- Opening Delimiter -

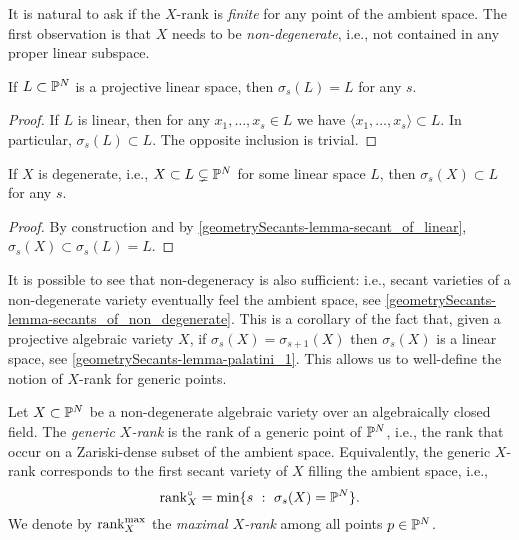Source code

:  It is natural to ask if the $X$-rank is \emph{finite} for any point of the ambient space. The first observation is that $X$ needs to be \emph{non-degenerate}, i.e., not contained in any proper linear subspace.

 \begin{lemma}
    \label{geometrySecants-lemma-secant_of_linear}
    If $L \subset \mathbb{P}^N$ is a projective linear space, then $\sigma_s(L) = L$ for any $s$.
 \end{lemma}
 \begin{proof}
    If $L$ is linear, then for any $x_1,\ldots,x_s \in L$ we have $\langle x_1,\ldots,x_s \rangle \subset L$. In particular, $\sigma_s(L) \subset L$. The opposite inclusion is trivial.
 \end{proof}
 \begin{corollary}
    \label{geometrySecants-corollary-secant_of_degenerate_is_degenerate}
    If $X$ is degenerate, i.e., $X \subset L \subsetneq \mathbb{P}^N$ for some linear space $L$, then $\sigma_s(X) \subset L$ for any $s$.
 \end{corollary}
 \begin{proof}
    By construction and by \ref{geometrySecants-lemma-secant_of_linear}, $\sigma_s(X) \subset \sigma_s(L) = L$.
 \end{proof}

 It is possible to see that non-degeneracy is also sufficient: i.e., secant varieties of a non-degenerate variety eventually feel the ambient space, see \ref{geometrySecants-lemma-secants_of_non_degenerate}. This is a corollary of the fact that, given a projective algebraic variety $X$, if $\sigma_s(X) = \sigma_{s+1}(X)$ then $\sigma_s(X)$ is a linear space, see \ref{geometrySecants-lemma-palatini_1}. This allows us to well-define the notion of $X$-rank for generic points.
 
 \begin{definition}
     \label{geometrySecants-definition-generic_rank}
     Let $X \subset \mathbb{P}^N$ be a non-degenerate algebraic variety over an algebraically closed field. The \emph{generic $X$-rank} is the rank of a generic point of $\mathbb{P}^N$, i.e., the rank that occur on a Zariski-dense subset of the ambient space. Equivalently, the generic $X$-rank corresponds to the first secant variety of $X$ filling the ambient space, i.e., 
     \[
         \mathrm{rank}_X^\circ = \min\{s ~:~ \sigma_s(X) = \mathbb{P}^N\}.
     \]
     We denote by $\mathrm{rank}_X^{\max}$ the \emph{maximal $X$-rank} among all points $p \in \mathbb{P}^N$. 
 \end{definition}

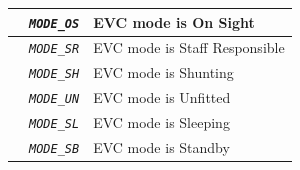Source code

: \documentclass{template/openetcs}
\begin{document}
\begin{itemize}
\begin{longtable}{|l|l|l|}
			\hline

			&	\begin{minipage}[t]{0.40\linewidth} \emph{\texttt{MODE\_OS}} \end{minipage}
			&	\begin{minipage}[t]{0.38\linewidth} EVC mode is On Sight \end{minipage} \\ 

			\hline

			&	\begin{minipage}[t]{0.40\linewidth} \emph{\texttt{MODE\_SR}} \end{minipage}
			&	\begin{minipage}[t]{0.38\linewidth} EVC mode is Staff Responsible \end{minipage} \\ 

			\hline

			&	\begin{minipage}[t]{0.40\linewidth} \emph{\texttt{MODE\_SH}} \end{minipage}
			&	\begin{minipage}[t]{0.38\linewidth} EVC mode is Shunting \end{minipage} \\ 

			\hline

			&	\begin{minipage}[t]{0.40\linewidth} \emph{\texttt{MODE\_UN}} \end{minipage}
			&	\begin{minipage}[t]{0.38\linewidth} EVC mode is Unfitted \end{minipage} \\ 

			\hline

			&	\begin{minipage}[t]{0.40\linewidth} \emph{\texttt{MODE\_SL}} \end{minipage}
			&	\begin{minipage}[t]{0.38\linewidth} EVC mode is Sleeping \end{minipage} \\ 

			\hline

			&	\begin{minipage}[t]{0.40\linewidth} \emph{\texttt{MODE\_SB}} \end{minipage}
			&	\begin{minipage}[t]{0.38\linewidth} EVC mode is Standby \end{minipage} \\ 


\end{longtable}
\end{itemize}
\end{document}
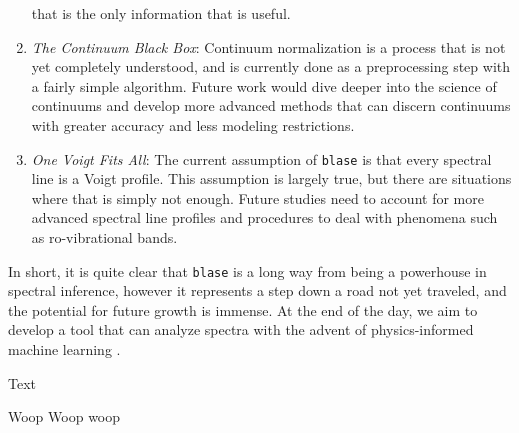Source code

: \documentclass[twocolumn]{aastex631}
\begin{document}
\begin{enumerate}[label=-]
    that is the only information that is useful.
    \item \textit{The Continuum Black Box}: Continuum normalization is a
    process that is not yet completely understood, and is currently done as 
    a preprocessing step with a fairly simple algorithm. Future work would
    dive deeper into the science of continuums and develop more advanced 
    methods that can discern continuums with greater accuracy and less
    modeling restrictions.
    \item \textit{One Voigt Fits All}: The current assumption of \texttt{blase}
    is that every spectral line is a Voigt profile. This assumption is largely
    true, but there are situations where that is simply not enough. Future
    studies need to account for more advanced spectral line profiles and 
    procedures to deal with phenomena such as ro-vibrational bands.
\end{enumerate}
In short, it is quite clear that \texttt{blase} is a long way from being a
powerhouse in spectral inference, however it represents a step down a road
not yet traveled, and the potential for future growth is immense. At the 
end of the day, we aim to develop a tool that can analyze spectra with the 
advent of physics-informed machine learning \citep{test} \citep{test2}.

\begin{acknowledgements}
    Text
\end{acknowledgements}


\begin{thebibliography}{dummy}
     Woop
     Woop woop
\end{thebibliography}
\end{document}
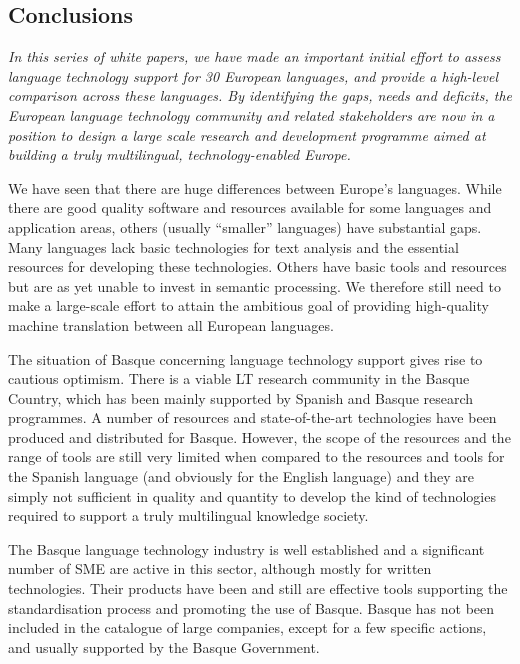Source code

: \begin{multicols}{2}
\subsection{Conclusions}

    \emph{   In this series of white papers, we have made an important initial effort to assess language technology support for 30 European languages, and provide a high-level comparison across these languages. By identifying the gaps, needs and deficits, the European language technology community and related stakeholders are now in a position to design a large scale research and development programme aimed at building a truly multilingual, technology-enabled Europe.}

    We have seen that there are huge differences between Europe’s languages. While there are good quality software and resources available for some languages and application areas, others (usually “smaller” languages) have substantial gaps. Many languages lack basic technologies for text analysis and the essential resources for developing these technologies. Others have basic tools and resources but are as yet unable to invest in semantic processing. We therefore still need to make a large-scale effort to attain the ambitious goal of providing high-quality machine translation between all European languages.

   The situation of Basque concerning language technology support gives rise to cautious optimism. There is a viable LT research community in the Basque Country, which has been mainly supported by Spanish and Basque research programmes. A number of resources and state-of-the-art technologies have been produced and distributed for Basque. However, the scope of the resources and the range of tools are still very limited when compared to the resources and tools for the Spanish language (and obviously for the English language) and they are simply not sufficient in quality and quantity to develop the kind of technologies required to support a truly multilingual knowledge society.

    The Basque language technology industry is well established and a significant number of SME are active in this sector, although mostly for written technologies.  Their products have been and still are effective tools supporting the standardisation process and promoting the use of Basque.  Basque has not been included in the catalogue of large companies, except for a few specific actions, and usually supported by the Basque Government. 


\end{multicols}
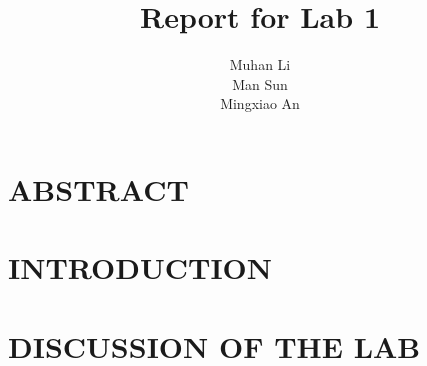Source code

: \documentclass[12pt,letterpaper,onecolumn]{article}
\title{\titlefont Report for Lab 1\vspace{300pt}}
\author{\authorfont Muhan Li\\ \authorfont Man Sun\\ \authorfont Mingxiao An}
\date{}
\begin{document}
	\maketitle
	\thispagestyle{empty}
	\newpage
	\tableofcontents
	\newpage
	\section{ABSTRACT}	
		
	\section{INTRODUCTION}
		
	\section{DISCUSSION OF THE LAB}
		
\end{document}

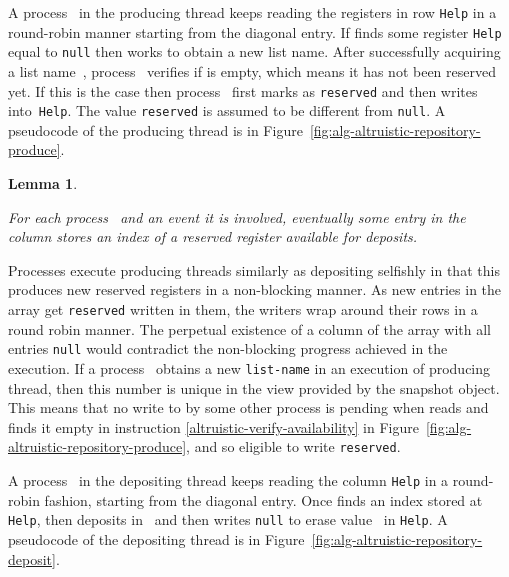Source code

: \documentclass[11pt]{article}
\newcommand{\qed}{\hfill  \smallbreak}
\newenvironment{proof}{\noindent{\bf Proof:}}{\qed}
\newtheorem{lemma}{Lemma}
\begin{document}
A process~ in the producing thread keeps reading the registers in row \texttt{Help} in a round-robin manner starting from the diagonal entry. 
If  finds some register \texttt{Help} equal to \texttt{null} then  works to obtain a new list name.
After successfully acquiring a list name~, process~ verifies if  is empty, which means it has not been reserved yet.
If this is the case then process~ first marks  as \texttt{reserved} and then writes~ into~\texttt{Help}.
The value \texttt{reserved} is assumed to be different from \texttt{null}.
A pseudocode of the producing thread is in Figure~\ref{fig:alg-altruistic-repository-produce}.



\begin{lemma}
\label{lem:column-nonempty}

For each process~ and an event it is involved, eventually some entry in the column  stores an index of a reserved register available for deposits. 
\end{lemma}

\begin{proof}
Processes execute producing threads similarly as depositing selfishly in that this produces new reserved registers in a non-blocking manner.
As new entries in the array  get \texttt{reserved} written in them, the writers wrap around their rows in a round robin manner.
The perpetual existence of a column of the array  with all entries \texttt{null} would contradict the non-blocking progress achieved in the execution.
If a process~ obtains a new \texttt{list-name} in an execution of producing thread, then this number is unique in the view provided by the snapshot object. 
This means that no write to  by some other process is pending when  reads  and finds it empty in instruction \eqref{altruistic-verify-availability} in Figure~\ref{fig:alg-altruistic-repository-produce}, and so eligible to write \texttt{reserved}.
\end{proof}


A process~ in the depositing thread keeps reading the column \texttt{Help} in a round-robin fashion, starting from the diagonal entry.
Once  finds an index  stored at \texttt{Help}, then  deposits in~ and then writes \texttt{null} to erase value~ in \texttt{Help}.
A pseudocode of the depositing thread is in Figure~\ref{fig:alg-altruistic-repository-deposit}.
\end{document}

- Closing Delimiter -

▶ **ABOUT THIS TASK**
Looking at the entries above, work out how many lines contain "advanced", then reply with that number and no other words.

▶ **ANSWER TO THIS TASK**
2